═══ INFORMATION GIVEN

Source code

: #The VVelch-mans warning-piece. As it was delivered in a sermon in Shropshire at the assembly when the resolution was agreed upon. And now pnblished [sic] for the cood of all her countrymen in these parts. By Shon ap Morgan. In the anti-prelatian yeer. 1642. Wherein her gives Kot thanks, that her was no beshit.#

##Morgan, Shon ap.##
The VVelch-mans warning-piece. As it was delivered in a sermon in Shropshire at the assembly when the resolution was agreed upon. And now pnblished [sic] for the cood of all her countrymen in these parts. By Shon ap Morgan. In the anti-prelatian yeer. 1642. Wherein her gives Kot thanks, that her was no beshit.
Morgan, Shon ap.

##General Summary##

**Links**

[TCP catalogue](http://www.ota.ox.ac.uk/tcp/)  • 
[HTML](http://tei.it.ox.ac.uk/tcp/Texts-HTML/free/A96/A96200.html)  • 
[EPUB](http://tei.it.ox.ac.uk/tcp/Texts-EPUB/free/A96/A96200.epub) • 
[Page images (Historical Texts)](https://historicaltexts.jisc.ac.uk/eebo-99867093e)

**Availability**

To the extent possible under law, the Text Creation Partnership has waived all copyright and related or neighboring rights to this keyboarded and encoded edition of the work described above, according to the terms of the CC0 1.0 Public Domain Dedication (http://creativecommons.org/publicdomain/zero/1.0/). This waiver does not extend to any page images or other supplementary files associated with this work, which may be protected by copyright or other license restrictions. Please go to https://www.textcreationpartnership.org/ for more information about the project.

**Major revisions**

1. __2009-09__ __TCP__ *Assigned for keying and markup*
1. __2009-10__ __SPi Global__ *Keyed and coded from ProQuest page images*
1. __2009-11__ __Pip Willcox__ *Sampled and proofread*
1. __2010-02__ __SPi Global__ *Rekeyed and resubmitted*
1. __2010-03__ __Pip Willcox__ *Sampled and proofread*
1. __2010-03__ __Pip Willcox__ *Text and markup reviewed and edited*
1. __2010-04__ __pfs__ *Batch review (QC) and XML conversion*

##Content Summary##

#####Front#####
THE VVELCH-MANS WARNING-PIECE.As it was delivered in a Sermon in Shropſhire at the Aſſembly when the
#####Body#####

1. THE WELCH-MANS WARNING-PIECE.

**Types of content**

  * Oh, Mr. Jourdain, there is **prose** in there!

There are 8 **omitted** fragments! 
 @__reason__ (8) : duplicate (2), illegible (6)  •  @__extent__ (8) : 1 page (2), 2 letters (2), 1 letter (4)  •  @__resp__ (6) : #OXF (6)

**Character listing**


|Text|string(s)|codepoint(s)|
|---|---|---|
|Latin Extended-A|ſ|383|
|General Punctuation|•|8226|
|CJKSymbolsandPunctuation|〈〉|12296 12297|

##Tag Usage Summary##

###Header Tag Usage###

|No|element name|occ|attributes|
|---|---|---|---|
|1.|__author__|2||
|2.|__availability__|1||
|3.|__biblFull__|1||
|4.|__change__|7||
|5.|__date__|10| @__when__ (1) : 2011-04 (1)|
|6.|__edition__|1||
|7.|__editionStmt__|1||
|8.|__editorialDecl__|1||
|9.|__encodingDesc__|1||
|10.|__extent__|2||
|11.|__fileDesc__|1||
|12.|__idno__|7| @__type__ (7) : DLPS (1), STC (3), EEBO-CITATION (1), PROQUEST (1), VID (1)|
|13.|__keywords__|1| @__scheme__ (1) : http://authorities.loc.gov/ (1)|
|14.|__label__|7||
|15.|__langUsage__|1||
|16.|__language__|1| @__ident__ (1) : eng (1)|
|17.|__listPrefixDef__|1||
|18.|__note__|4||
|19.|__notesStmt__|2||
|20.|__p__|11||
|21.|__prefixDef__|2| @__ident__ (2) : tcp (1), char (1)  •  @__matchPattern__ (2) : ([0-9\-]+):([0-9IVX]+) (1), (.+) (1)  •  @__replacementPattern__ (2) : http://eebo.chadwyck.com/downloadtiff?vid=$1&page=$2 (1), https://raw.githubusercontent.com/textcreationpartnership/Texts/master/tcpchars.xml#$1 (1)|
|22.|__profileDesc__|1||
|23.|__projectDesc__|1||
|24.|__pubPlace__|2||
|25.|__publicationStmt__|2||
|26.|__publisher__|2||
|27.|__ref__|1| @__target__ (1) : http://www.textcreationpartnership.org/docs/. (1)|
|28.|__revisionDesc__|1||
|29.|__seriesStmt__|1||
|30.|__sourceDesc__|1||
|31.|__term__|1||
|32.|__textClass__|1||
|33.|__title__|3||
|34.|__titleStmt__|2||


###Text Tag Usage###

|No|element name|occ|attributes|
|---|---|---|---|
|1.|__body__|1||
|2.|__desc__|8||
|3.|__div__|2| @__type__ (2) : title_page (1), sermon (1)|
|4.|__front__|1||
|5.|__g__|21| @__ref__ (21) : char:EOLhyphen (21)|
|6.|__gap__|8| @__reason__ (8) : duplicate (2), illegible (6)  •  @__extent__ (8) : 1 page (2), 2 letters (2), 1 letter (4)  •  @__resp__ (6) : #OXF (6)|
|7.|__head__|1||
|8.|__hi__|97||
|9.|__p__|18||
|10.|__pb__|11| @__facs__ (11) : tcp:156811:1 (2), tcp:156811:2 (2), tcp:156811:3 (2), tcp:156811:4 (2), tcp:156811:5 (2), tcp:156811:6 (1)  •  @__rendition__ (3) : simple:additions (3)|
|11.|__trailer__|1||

══════
═══ INFORMATION GIVEN

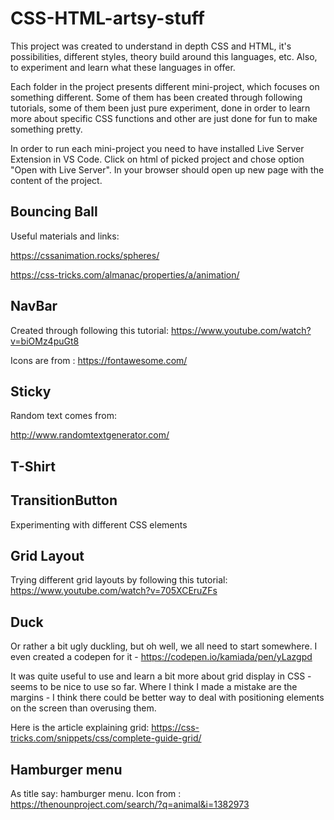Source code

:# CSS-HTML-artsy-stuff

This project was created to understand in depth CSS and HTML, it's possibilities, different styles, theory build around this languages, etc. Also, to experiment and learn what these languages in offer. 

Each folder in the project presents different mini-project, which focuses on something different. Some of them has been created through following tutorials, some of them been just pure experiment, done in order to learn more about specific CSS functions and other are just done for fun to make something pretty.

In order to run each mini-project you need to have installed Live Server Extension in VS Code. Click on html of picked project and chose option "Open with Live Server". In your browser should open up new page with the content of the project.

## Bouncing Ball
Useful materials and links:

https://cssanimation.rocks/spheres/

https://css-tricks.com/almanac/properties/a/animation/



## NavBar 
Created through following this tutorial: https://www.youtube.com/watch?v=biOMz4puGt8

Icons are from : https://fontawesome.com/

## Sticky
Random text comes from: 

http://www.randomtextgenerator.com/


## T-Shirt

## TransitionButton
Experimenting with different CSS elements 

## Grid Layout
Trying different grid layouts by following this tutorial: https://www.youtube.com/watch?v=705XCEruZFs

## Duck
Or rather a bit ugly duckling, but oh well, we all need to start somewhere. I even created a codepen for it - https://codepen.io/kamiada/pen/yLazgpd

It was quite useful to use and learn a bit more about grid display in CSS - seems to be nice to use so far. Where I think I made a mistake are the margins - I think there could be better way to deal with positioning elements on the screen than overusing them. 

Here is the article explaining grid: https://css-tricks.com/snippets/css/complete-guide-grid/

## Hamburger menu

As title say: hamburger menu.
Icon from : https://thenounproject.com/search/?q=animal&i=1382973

══════
═══ INFORMATION GIVEN

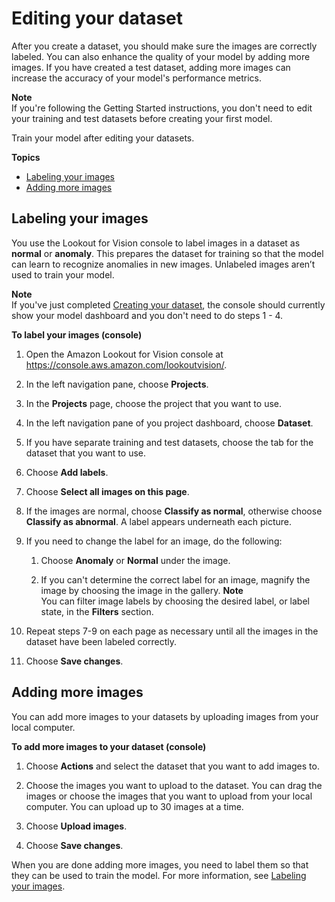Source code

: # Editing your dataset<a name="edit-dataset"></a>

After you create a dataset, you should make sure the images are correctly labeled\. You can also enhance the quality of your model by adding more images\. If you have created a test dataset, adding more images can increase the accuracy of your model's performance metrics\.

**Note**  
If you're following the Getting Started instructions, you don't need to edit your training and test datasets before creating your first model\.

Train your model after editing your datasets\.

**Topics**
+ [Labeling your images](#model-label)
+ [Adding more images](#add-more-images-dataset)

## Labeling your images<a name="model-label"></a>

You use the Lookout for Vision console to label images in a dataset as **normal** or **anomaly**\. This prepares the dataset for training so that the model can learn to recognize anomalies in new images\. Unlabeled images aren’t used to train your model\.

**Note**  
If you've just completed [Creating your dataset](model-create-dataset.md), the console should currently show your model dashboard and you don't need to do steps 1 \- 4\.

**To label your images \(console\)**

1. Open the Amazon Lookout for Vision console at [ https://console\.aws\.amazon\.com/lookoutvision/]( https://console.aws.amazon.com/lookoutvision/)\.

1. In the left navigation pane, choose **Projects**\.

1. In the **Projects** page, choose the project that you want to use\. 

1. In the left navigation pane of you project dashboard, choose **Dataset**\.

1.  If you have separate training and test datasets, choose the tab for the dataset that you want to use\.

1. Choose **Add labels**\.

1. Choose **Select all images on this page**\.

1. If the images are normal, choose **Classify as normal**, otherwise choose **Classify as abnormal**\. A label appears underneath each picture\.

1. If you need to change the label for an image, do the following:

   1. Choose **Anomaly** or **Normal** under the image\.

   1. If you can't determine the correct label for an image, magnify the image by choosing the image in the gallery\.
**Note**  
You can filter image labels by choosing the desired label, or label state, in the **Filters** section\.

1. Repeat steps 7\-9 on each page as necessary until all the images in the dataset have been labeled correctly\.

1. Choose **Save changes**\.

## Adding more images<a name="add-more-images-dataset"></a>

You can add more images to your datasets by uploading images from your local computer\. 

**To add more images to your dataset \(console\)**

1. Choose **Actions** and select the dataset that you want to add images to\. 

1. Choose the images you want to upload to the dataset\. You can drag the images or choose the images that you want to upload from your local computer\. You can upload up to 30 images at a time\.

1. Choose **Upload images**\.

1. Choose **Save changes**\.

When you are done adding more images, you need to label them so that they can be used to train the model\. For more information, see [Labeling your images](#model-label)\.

══════

> [REQUIRED WORK]:
Which lines of the entries above contain the word "watch"? Copy each of them.

> [ANSWER]:
Created through following this tutorial: https://www.youtube.com/watch?v=biOMz4puGt8
Trying different grid layouts by following this tutorial: https://www.youtube.com/watch?v=705XCEruZFs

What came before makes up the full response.